González and the other individuals in her cell were subjected to various forms of labor, including cooking and cleaning vehicles. During her testimony in April, González revealed that many of the cars they were made to clean were stained with blood.

"They also abused us sexually," González testified at the trial, frequently describing instances in which she was raped.

"Could you refuse?" Oberlin asked González.

"No, no," González answered with a shrug. "It was, I don't know, at the time it was normal."

One time, she was picked up and gang-raped by a group of soldiers.

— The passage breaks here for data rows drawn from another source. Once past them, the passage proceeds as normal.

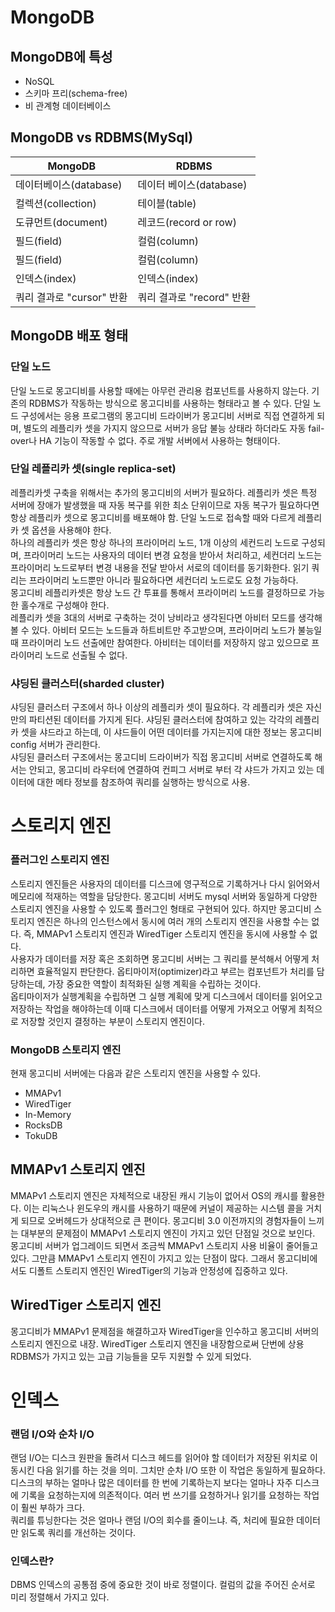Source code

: # MongoDB

## MongoDB에 특성

- NoSQL
- 스키마 프리(schema-free)
- 비 관계형 데이터베이스

## MongoDB vs RDBMS(MySql)

| MongoDB            | RDBMS              |
|--------------------|--------------------|
| 데이터베이스(database)   | 데이터 베이스(database)  |
| 컬렉션(collection)    | 테이블(table)         |
| 도큐먼트(document)     | 레코드(record or row) |
| 필드(field)          | 컬럼(column)         |
| 필드(field)          | 컬럼(column)         |
| 인덱스(index)         | 인덱스(index)         |
| 쿼리 결과로 "cursor" 반환 | 쿼리 결과로 "record" 반환 |

## MongoDB 배포 형태

### 단일 노드

단일 노드로 몽고디비를 사용할 때에는 아무런 관리용 컴포넌트를 사용하지 않는다. 기존의 RDBMS가 작동하는 방식으로 몽고디비를 사용하는 형태라고 볼 수 있다.
단일 노드 구성에서는 응용 프로그램의 몽고디비 드라이버가 몽고디비 서버로 직접 연결하게 되며, 별도의 레플리카 셋을 가지지 않으므로 서버가 응답 불능 상태라 하더라도
자동 fail-over나 HA 기능이 작동할 수 없다. 주로 개발 서버에서 사용하는 형태이다.

### 단일 레플리카 셋(single replica-set)

레플리카셋 구축을 위해서는 추가의 몽고디비의 서버가 필요하다. 레플리카 셋은 특정 서버에 장애가 발생했을 때 자동 복구를 위한 최소 단위이므로 자동 복구가 필요하다면
항상 레플리카 셋으로 몽고디비를 배포해야 함. 단일 노드로 접속할 때와 다르게 레플리카 셋 옵션을 사용해야 한다.  
하나의 레플리카 셋은 항상 하나의 프라이머리 노드, 1개 이상의 세컨드리 노드로 구성되며, 프라이머리 노드는 사용자의 데이터 변경 요청을 받아서 처리하고, 세컨더리
노드는 프라이머리 노드로부터 변경 내용을 전달 받아서 서로의 데이터를 동기화한다. 읽기 쿼리는 프라이머리 노드뿐만 아니라 필요하다면 세컨더리 노드로도 요청 가능하다.   
몽고디비 레플리카셋은 항상 노드 간 투표를 통해서 프라이머리 노드를 결정하므로 가능한 홀수개로 구성해야 한다.   
레플리카 셋을 3대의 서버로 구축하는 것이 낭비라고 생각된다면 아비터 모드를 생각해 볼 수 있다. 아비터 모드는 노드들과 하트비트만 주고받으며, 프라이머리 노드가 불능일 때
프라이머리 노드 선출에만 참여한다. 아비터는 데이터를 저장하지 않고 있으므로 프라이머리 노드로 선출될 수 없다.

### 샤딩된 클러스터(sharded cluster)

샤딩된 클러스터 구조에서 하나 이상의 레플리카 셋이 필요하다. 각 레플리카 셋은 자신만의 파티션된 데이터를 가지게 된다. 샤딩된 클러스터에 참여하고 있는 각각의 레플리카 셋을
샤드라고 하는데, 이 샤드들이 어떤 데이터를 가지는지에 대한 정보는 몽고디비 config 서버가 관리한다.   
샤딩된 클러스터 구조에서는 몽고디비 드라이버가 직접 몽고디비 서버로 연결하도록 해서는 안되고, 몽고디비 라우터에 연결하여 컨피그 서버로 부터 각 샤드가 가지고 있는
데이터에 대한 메타 정보를 참조하여 쿼리를 실행하는 방식으로 사용.

# 스토리지 엔진

### 플러그인 스토리지 엔진

스토리지 엔진들은 사용자의 데이터를 디스크에 영구적으로 기록하거나 다시 읽어와서 메모리에 적재하는 역할을 담당한다.
몽고디비 서버도 mysql 서버와 동일하게 다양한 스토리지 엔진을 사용할 수 있도록 플러그인 형태로 구현되어 있다. 하지만 몽고디비 스토리지 엔진은 하나의 인스턴스에서 동시에
여러 개의 스토리지 엔진을 사용할 수는 없다. 즉, MMAPv1 스토리지 엔진과 WiredTiger 스토리지 엔진을 동시에 사용할 수 없다.   
사용자가 데이터를 저장 혹은 조회하면 몽고디비 서버는 그 쿼리를 분석해서 어떻게 처리하면 효율적일지 판단한다. 옵티마이저(optimizer)라고 부르는 컴포넌트가 처리를 담당하는데,
가장 중요한 역할이 최적화된 실행 계획을 수립하는 것이다.    
옵티마이저가 실행계획을 수립하면 그 실행 계획에 맞게 디스크에서 데이터를 읽어오고 저장하는 작업을 해야하는데 이때 디스크에서 데이터를 어떻게 가져오고 어떻게 최적으로 저장할
것인지 결정하는 부분이 스토리지 엔진이다.

### MongoDB 스토리지 엔진

현재 몽고디비 서버에는 다음과 같은 스토리지 엔진을 사용할 수 있다.

- MMAPv1
- WiredTiger
- In-Memory
- RocksDB
- TokuDB

## MMAPv1 스토리지 엔진

MMAPv1 스토리지 엔진은 자체적으로 내장된 캐시 기능이 없어서 OS의 캐시를 활용한다. 이는 리눅스나 윈도우의 캐시를 사용하기 때문에 커널이 제공하는 시스템 콜을 거치게 되므로
오버헤드가 상대적으로 큰 편이다. 몽고디비 3.0 이전까지의 경험자들이 느끼는 대부분의 문제점이 MMAPv1 스토리지 엔진이 가지고 있던 단점일 것으로 보인다.   
몽고디비 서버가 업그레이드 되면서 조금씩 MMAPv1 스토리지 사용 비율이 줄어들고 있다. 그만큼 MMAPv1 스토리지 엔진이 가지고 있는 단점이 많다. 그래서 몽고디비에서도 디폴트 스토리지 엔진인
WiredTiger의 기능과 안정성에 집중하고 있다.

## WiredTiger 스토리지 엔진

몽고디비가 MMAPv1 문제점을 해결하고자 WiredTiger을 인수하고 몽고디비 서버의 스토리지 엔진으로 내장. WiredTiger 스토리지 엔진을 내장함으로써 단번에 상용 RDBMS가 가지고
있는 고급 기능들을 모두 지원할 수 있게 되었다.

# 인덱스

### 랜덤 I/O와 순차 I/O

랜덤 I/O는 디스크 원판을 돌려서 디스크 헤드를 읽어야 할 데이터가 저장된 위치로 이동시킨 다음 읽기를 하는 것을 의미. 그치만 순차 I/O 또한 이 작업은 동일하게 필요하다.   
디스크의 부하는 얼마나 많은 데이터를 한 번에 기록하는지 보다는 얼마나 자주 디스크에 기록을 요청하는지에 의존적이다. 여러 번 쓰기를 요청하거나 읽기를 요청하는 작업이 훨씬 부하가 크다.   
쿼리를 튜닝한다는 것은 얼마나 랜덤 I/O의 회수를 줄이느냐. 즉, 처리에 필요한 데이터만 읽도록 쿼리를 개선하는 것이다.

### 인덱스란?

DBMS 인덱스의 공통점 중에 중요한 것이 바로 정렬이다. 컬럼의 값을 주어진 순서로 미리 정렬해서 가지고 있다.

"When those things happen, you know, I think about other things," she said in her old cell.

"In addition to rape and torture, they were subjected to extreme brutality precisely because of their gender identities," Oberlin said.

The sentences in the case, which are expected by the end of the year "will be very important," notes Oberlin, because trans women were taken to illegal detention centers "across the country" and it could open the door for others to testify.

For her part, González said she "never" thought that she was going to be testifying at a trial. For a long time, she thought that what she had experienced at the Banfield Pit "was not important."

But now she knows "it is important," González said.

"Now that we can talk ... be listened to when we were always so quiet," she said.

The transgender women, predominantly reliant on prostitution as a means of livelihood, had unfortunately become accustomed to enduring abuse from security forces.

However, their situation deteriorated further during the dictatorship, which enforced a traditional understanding of the family structure.